Thread: text search vs schemas

text search vs schemas

From
Tom Lane
Date:
I wrote:
> We can't put tsvector_update_trigger() into core in anything like its
> current form.  As is, it will take an unqualified function name, look
> it up, and call it.  The prospects for subversion by search path
> manipulation are obvious, and even if you aren't concerned about
> malicious attacks, the effects of the trigger are context-dependent

Actually ... I'm suddenly not happy about the choice to put text search
configurations etc. into schemas at all.  We've been sitting here and
assuming that to_tsvector('english', my_text_col) has a well defined
meaning --- but as the patch stands, *it does not*.  The interpretation
of the config name could easily change depending on search_path.

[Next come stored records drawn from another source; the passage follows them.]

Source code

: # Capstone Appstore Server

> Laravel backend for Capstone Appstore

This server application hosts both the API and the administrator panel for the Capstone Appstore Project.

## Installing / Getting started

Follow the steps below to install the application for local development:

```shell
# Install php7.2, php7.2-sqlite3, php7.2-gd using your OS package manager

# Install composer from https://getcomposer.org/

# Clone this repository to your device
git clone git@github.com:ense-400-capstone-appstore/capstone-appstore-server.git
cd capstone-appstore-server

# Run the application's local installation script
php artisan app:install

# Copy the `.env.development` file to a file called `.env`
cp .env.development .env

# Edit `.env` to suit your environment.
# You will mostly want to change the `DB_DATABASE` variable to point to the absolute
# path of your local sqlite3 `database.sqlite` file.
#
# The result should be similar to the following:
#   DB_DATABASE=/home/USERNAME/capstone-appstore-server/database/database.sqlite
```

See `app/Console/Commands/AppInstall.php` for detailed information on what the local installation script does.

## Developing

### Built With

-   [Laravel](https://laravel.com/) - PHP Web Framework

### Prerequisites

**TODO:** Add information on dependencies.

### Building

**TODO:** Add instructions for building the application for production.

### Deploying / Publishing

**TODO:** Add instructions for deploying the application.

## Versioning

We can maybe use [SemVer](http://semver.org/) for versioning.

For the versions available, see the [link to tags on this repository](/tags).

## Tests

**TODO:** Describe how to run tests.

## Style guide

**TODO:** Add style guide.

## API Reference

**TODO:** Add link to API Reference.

It does not seem likely that a typical installation will have so many
text search configs that subdividing them into schemas will really be
useful.  If I recall correctly, Teodor did that on my recommendation
that it'd be the cleanest way to distinguish built-in from non-built-in
objects for dump purposes.  That is, pg_dump would ignore TS objects
that are in pg_catalog and dump everything else.  But I'm having severe
second thoughts about that.

What seems the most attractive alternative at the moment is to have a
flat namespace for TS objects (no schemas) and introduce something like
a "bool is_built_in" column for pg_dump to consult in deciding whether
to dump 'em.

Comments?
        regards, tom lane


Re: text search vs schemas

From
"Trevor Talbot"
Date:
On 8/16/07, Tom Lane <tgl@sss.pgh.pa.us> wrote:

> Actually ... I'm suddenly not happy about the choice to put text search
> configurations etc. into schemas at all.  We've been sitting here and
> assuming that to_tsvector('english', my_text_col) has a well defined
> meaning --- but as the patch stands, *it does not*.  The interpretation
> of the config name could easily change depending on search_path.
>
> It does not seem likely that a typical installation will have so many
> text search configs that subdividing them into schemas will really be
> useful.  If I recall correctly, Teodor did that on my recommendation
> that it'd be the cleanest way to distinguish built-in from non-built-in
> objects for dump purposes.  That is, pg_dump would ignore TS objects
> that are in pg_catalog and dump everything else.  But I'm having severe
> second thoughts about that.
>
> What seems the most attractive alternative at the moment is to have a
> flat namespace for TS objects (no schemas) and introduce something like
> a "bool is_built_in" column for pg_dump to consult in deciding whether
> to dump 'em.

That assumes a database-oriented search config, instead of a case of
multiple users confined to invidual schemas doing their own thing.  Is
the latter possible now, and do you want to remove that ability?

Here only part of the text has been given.